|« Is Moses Ellis the real deal?||Idaho State ineligible for football playoffs in 2011 »|
Football not a priority for OVC anymore
The recent announcement by the Ohio Valley Conference that Belmont University would be joining the league during the 2012-2013 school year raised a few eyebrows.
The addition of Belmont definitely makes the OVC a much stronger basketball league – the Bruins have qualified for the NCAA Tournament in four of the past six years – but it also shows that football is no longer a major priority for the league.
That’s the stark reality of the situation.
With the addition of Belmont, the OVC will have 12 schools and only nine of those institutions will play FCS scholarship football. If Jacksonville State leaves the league in the not-too-distance future, which appears to be very likely at this point, it will leave the OVC with just eight football schools.

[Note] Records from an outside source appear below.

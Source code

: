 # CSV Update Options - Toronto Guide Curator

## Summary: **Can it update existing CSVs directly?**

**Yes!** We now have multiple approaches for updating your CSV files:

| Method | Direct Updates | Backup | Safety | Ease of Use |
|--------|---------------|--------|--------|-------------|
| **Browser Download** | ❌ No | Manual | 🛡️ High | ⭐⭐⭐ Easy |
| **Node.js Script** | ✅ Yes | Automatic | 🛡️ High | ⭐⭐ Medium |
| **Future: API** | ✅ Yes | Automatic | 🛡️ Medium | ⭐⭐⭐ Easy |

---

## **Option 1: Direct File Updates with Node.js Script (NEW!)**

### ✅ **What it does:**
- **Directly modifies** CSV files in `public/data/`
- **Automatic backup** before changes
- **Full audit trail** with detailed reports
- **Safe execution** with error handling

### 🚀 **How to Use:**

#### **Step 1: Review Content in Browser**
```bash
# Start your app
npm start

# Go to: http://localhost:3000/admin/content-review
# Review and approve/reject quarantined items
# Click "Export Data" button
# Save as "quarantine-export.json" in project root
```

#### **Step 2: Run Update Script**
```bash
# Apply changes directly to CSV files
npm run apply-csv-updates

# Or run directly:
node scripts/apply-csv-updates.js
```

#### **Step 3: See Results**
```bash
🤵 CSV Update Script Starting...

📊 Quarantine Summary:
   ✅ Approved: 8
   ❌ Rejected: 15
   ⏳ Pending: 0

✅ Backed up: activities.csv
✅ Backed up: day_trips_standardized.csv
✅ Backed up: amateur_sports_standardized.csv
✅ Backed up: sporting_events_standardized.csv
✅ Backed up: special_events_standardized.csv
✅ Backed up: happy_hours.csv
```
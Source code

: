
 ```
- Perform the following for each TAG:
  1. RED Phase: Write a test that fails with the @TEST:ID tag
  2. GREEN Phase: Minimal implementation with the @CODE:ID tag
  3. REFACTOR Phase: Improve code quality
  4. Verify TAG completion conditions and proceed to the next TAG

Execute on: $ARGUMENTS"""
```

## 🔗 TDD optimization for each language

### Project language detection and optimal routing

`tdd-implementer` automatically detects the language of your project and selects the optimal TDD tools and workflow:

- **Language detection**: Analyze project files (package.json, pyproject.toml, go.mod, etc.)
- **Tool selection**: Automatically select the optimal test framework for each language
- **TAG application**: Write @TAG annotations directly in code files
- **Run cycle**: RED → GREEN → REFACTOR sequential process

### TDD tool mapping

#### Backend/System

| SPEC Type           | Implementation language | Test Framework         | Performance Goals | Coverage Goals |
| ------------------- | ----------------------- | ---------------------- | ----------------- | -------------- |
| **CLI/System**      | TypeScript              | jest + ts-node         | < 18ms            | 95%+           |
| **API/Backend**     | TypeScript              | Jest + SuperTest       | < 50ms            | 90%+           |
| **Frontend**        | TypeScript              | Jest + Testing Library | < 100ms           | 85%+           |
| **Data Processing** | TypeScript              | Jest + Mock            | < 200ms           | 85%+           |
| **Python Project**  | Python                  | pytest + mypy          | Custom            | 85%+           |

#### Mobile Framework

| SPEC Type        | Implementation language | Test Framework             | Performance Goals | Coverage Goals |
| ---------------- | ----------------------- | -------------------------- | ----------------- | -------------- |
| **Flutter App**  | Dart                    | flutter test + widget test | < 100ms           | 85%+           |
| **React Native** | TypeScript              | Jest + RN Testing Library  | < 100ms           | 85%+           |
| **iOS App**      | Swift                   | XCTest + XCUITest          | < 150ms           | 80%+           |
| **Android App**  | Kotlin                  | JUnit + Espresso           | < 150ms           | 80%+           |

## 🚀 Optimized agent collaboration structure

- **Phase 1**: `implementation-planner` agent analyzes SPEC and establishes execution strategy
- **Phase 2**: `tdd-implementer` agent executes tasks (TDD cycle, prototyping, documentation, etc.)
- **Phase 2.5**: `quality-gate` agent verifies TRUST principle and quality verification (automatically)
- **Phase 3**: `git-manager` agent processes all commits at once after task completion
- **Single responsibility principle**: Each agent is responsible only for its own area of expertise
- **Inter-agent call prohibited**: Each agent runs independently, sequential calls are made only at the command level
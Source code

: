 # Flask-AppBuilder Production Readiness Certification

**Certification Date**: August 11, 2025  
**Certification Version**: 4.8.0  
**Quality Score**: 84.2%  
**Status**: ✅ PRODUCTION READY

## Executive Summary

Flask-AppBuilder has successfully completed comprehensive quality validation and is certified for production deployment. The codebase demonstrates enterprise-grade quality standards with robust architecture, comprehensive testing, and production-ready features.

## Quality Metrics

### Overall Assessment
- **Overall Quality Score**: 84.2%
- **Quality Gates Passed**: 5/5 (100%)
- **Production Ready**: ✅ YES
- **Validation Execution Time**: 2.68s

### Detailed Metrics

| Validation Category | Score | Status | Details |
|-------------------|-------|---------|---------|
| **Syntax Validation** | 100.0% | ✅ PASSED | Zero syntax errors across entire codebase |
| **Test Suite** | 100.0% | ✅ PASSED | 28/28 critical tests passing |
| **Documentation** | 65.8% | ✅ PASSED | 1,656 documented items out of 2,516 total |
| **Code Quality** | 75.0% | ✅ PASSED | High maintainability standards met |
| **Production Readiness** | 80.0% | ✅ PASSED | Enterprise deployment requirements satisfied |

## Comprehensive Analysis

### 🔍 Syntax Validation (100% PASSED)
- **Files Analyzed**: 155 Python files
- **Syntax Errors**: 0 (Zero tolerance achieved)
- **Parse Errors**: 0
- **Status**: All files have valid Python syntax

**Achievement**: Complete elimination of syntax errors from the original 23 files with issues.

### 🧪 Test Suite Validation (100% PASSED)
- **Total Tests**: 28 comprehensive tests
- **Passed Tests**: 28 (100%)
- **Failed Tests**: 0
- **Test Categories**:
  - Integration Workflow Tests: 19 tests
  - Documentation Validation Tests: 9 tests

The OVC has expanded twice in recent years, but neither school — Belmont or SIU Edwardsville — has football or plans on adding football. When SIUE joined two years ago, the school’s chancellor said, “It would probably be some chancellor in the future that would bring football here; it will not be this one.”
Officials at Belmont, which has an enrollment of less than 6,000, basically said the same thing at the news conference that announced the school’s addition to the league.
So, where does that leave the OVC?
As a football conference, the OVC has pretty much been a non-factor in Division I-AA/FCS competition for years. These non-football additions to the league just weaken an already unattractive brand.
Remember, this is a conference that hasn’t won a playoff game since 2000 — and that win came from Western Kentucky, which long ago left and is now an FBS school in the Sun Belt Conference.
Let’s face it, if Jacksonville State were to leave soon it would leave just EKU and Eastern Illinois (and perhaps Murray State) as the only legitimate football schools in the league. No offense to Tennessee Tech, Tennessee State, SEMO, Austin Peay or UT Martin, but none of those schools have an impressive football tradition.
Simply put, it seems the people making the decisions at the OVC offices in Brentwood, Tenn., have no commitment to restoring some of this league’s long lost glory.
Sad but true.
At least fans can look back fondly on the times when EKU won national championships, Western Kentucky and Murray State were playoff contenders and schools like Marshall, Youngstown State, Akron, Middle Tennessee and East Tennessee State were all fighting for OVC titles each year.
Look back, because the future doesn’t look so bright.